Lisbon has those old fashioned trams that make you feel like you are living during the turn of the 20th century. There’s something enchanting about Lisbon’s rattly little trams, weaving their way up and down the narrow cobbled streets, passing many of Lisbon’s key landmarks and through her fascinating districts.
Trams have been a way of life in Lisbon since 1873. Today, they are part of the fabric of Lisbon, as they rattle through the city’s neighbourhoods across cobble streets. Sitting in them and riding through the historic and well-worn streets of the city was a simple pleasure. Yet, the trams are still useful and popular with locals … they’re touristy, too. We took a ride on the #28, which is known for its breathtaking route past some of Lisbon’s most iconic sights.

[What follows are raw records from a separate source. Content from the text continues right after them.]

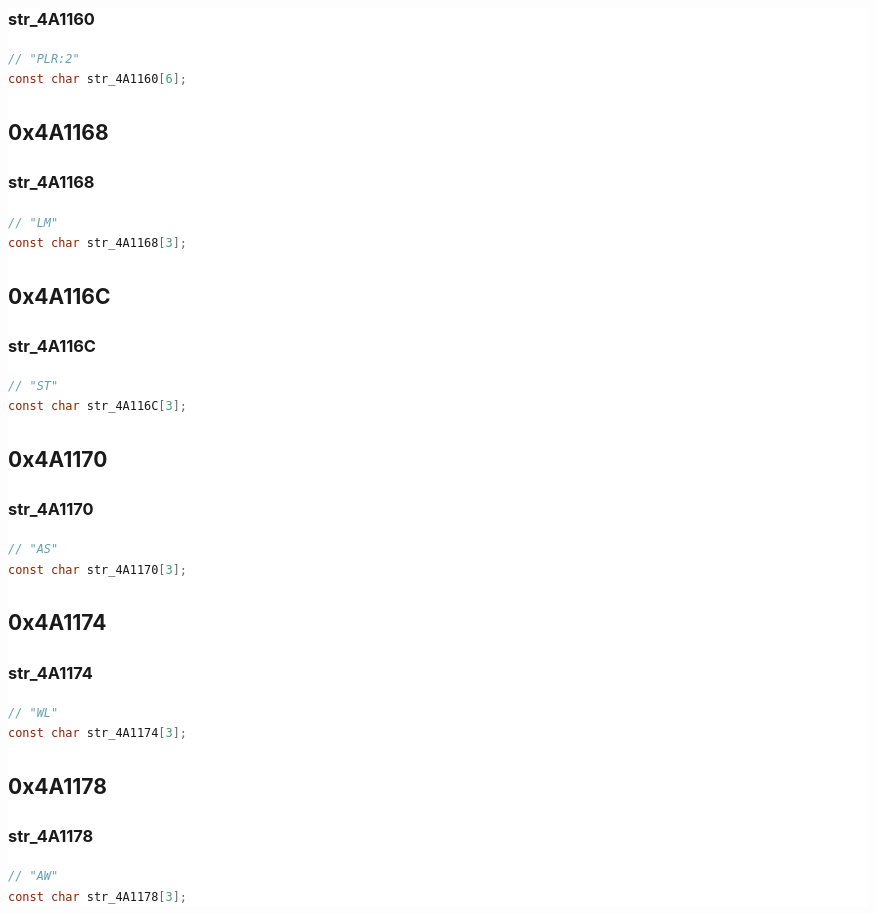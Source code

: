 ### str_4A1160

```c
// "PLR:2"
const char str_4A1160[6];
```

## 0x4A1168

### str_4A1168

```c
// "LM"
const char str_4A1168[3];
```

## 0x4A116C

### str_4A116C

```c
// "ST"
const char str_4A116C[3];
```

## 0x4A1170

### str_4A1170

```c
// "AS"
const char str_4A1170[3];
```

## 0x4A1174

### str_4A1174

```c
// "WL"
const char str_4A1174[3];
```

## 0x4A1178

### str_4A1178

```c
// "AW"
const char str_4A1178[3];
```
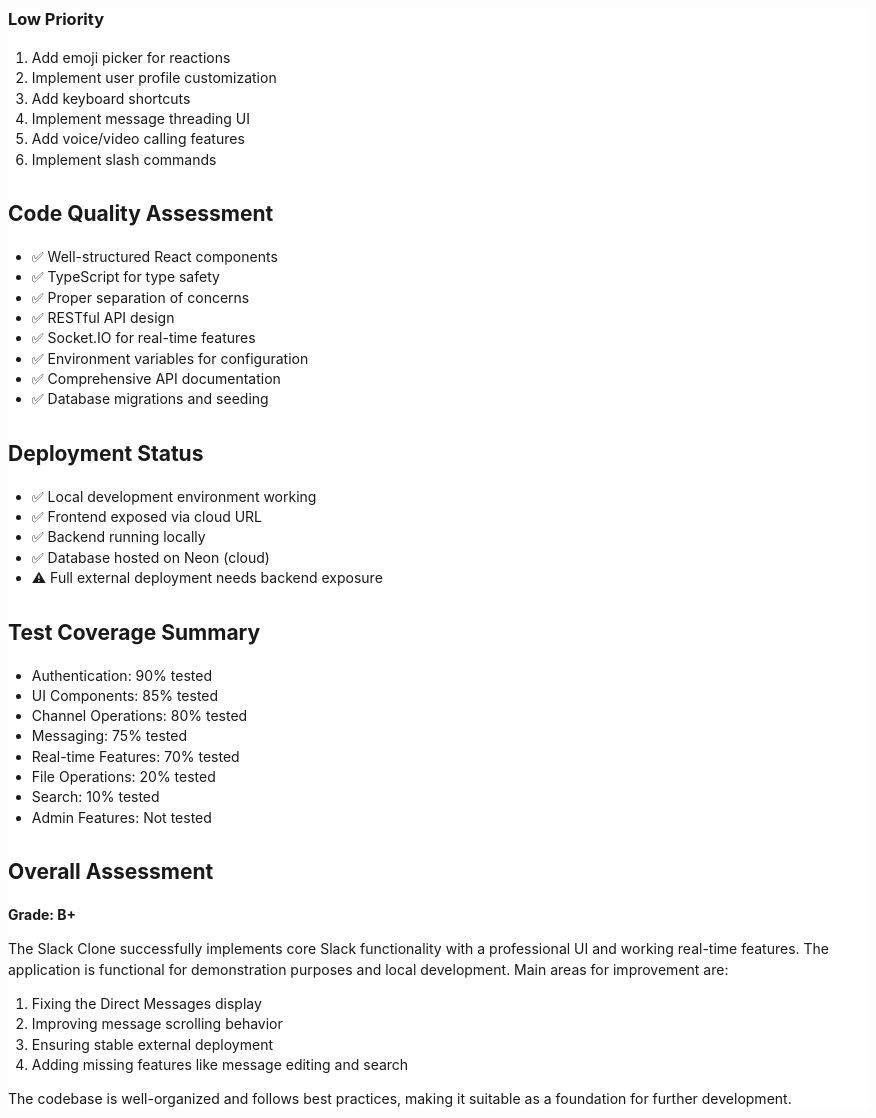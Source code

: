 ### Low Priority
1. Add emoji picker for reactions
2. Implement user profile customization
3. Add keyboard shortcuts
4. Implement message threading UI
5. Add voice/video calling features
6. Implement slash commands

## Code Quality Assessment
- ✅ Well-structured React components
- ✅ TypeScript for type safety
- ✅ Proper separation of concerns
- ✅ RESTful API design
- ✅ Socket.IO for real-time features
- ✅ Environment variables for configuration
- ✅ Comprehensive API documentation
- ✅ Database migrations and seeding

## Deployment Status
- ✅ Local development environment working
- ✅ Frontend exposed via cloud URL
- ✅ Backend running locally
- ✅ Database hosted on Neon (cloud)
- ⚠️ Full external deployment needs backend exposure

## Test Coverage Summary
- Authentication: 90% tested
- UI Components: 85% tested
- Channel Operations: 80% tested
- Messaging: 75% tested
- Real-time Features: 70% tested
- File Operations: 20% tested
- Search: 10% tested
- Admin Features: Not tested

## Overall Assessment
**Grade: B+**

The Slack Clone successfully implements core Slack functionality with a professional UI and working real-time features. The application is functional for demonstration purposes and local development. Main areas for improvement are:
1. Fixing the Direct Messages display
2. Improving message scrolling behavior
3. Ensuring stable external deployment
4. Adding missing features like message editing and search

The codebase is well-organized and follows best practices, making it suitable as a foundation for further development.
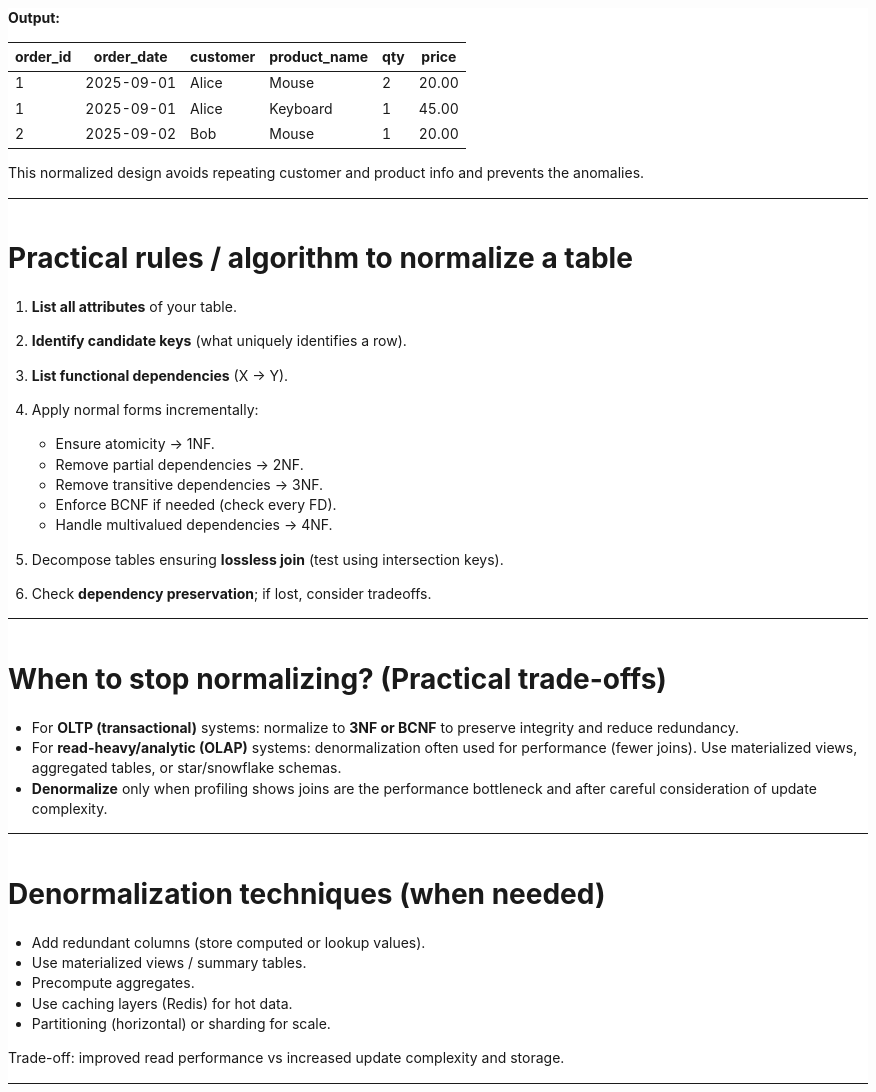 **Output:**

| order\_id | order\_date | customer | product\_name | qty | price |
| --------- | ----------- | -------- | ------------- | --- | ----- |
| 1         | 2025-09-01  | Alice    | Mouse         | 2   | 20.00 |
| 1         | 2025-09-01  | Alice    | Keyboard      | 1   | 45.00 |
| 2         | 2025-09-02  | Bob      | Mouse         | 1   | 20.00 |

This normalized design avoids repeating customer and product info and prevents the anomalies.

---

# Practical rules / algorithm to normalize a table

1. **List all attributes** of your table.
2. **Identify candidate keys** (what uniquely identifies a row).
3. **List functional dependencies** (X → Y).
4. Apply normal forms incrementally:

   * Ensure atomicity → 1NF.
   * Remove partial dependencies → 2NF.
   * Remove transitive dependencies → 3NF.
   * Enforce BCNF if needed (check every FD).
   * Handle multivalued dependencies → 4NF.
5. Decompose tables ensuring **lossless join** (test using intersection keys).
6. Check **dependency preservation**; if lost, consider tradeoffs.

---

# When to stop normalizing? (Practical trade-offs)

* For **OLTP (transactional)** systems: normalize to **3NF or BCNF** to preserve integrity and reduce redundancy.
* For **read-heavy/analytic (OLAP)** systems: denormalization often used for performance (fewer joins). Use materialized views, aggregated tables, or star/snowflake schemas.
* **Denormalize** only when profiling shows joins are the performance bottleneck and after careful consideration of update complexity.

---

# Denormalization techniques (when needed)

* Add redundant columns (store computed or lookup values).
* Use materialized views / summary tables.
* Precompute aggregates.
* Use caching layers (Redis) for hot data.
* Partitioning (horizontal) or sharding for scale.

Trade-off: improved read performance vs increased update complexity and storage.

---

Our trip starts in Praca Martim Moniz, and then proceeds uphill into our neighbourhood of Graca. The tram winds it way into the hills behind Alfama, through narrow streets, barely space for the tram and pedestrians to share. The charm of the ride is hearing the grinding of the carriage on the tracks as the driver negotiates tight corners, hearing the ding of the bell as another pedestrian is warned of the approaching tram.
From here, it’s a slow descent past the Castelo de Sao Jorge and the Miradouro das Portos do Sol, where the views over the Tagus are incredible. It further descends into Alfama, past the city cathedral, and then cuts straight through Baixa. After crossing through the downtown area, the tram rumbes up into Chiado and Estrela, where we decide that we have had enough and hop off to catch our connection to Belem.
And here’s the great thing about tram 28, it offers the visitor with the chance to see all of Lisbon’s major neighbourhoods and main sights. A kind of Lisbon orientation tour if you want. And you do it in an old rattler, not unlike the original Melbourne trams.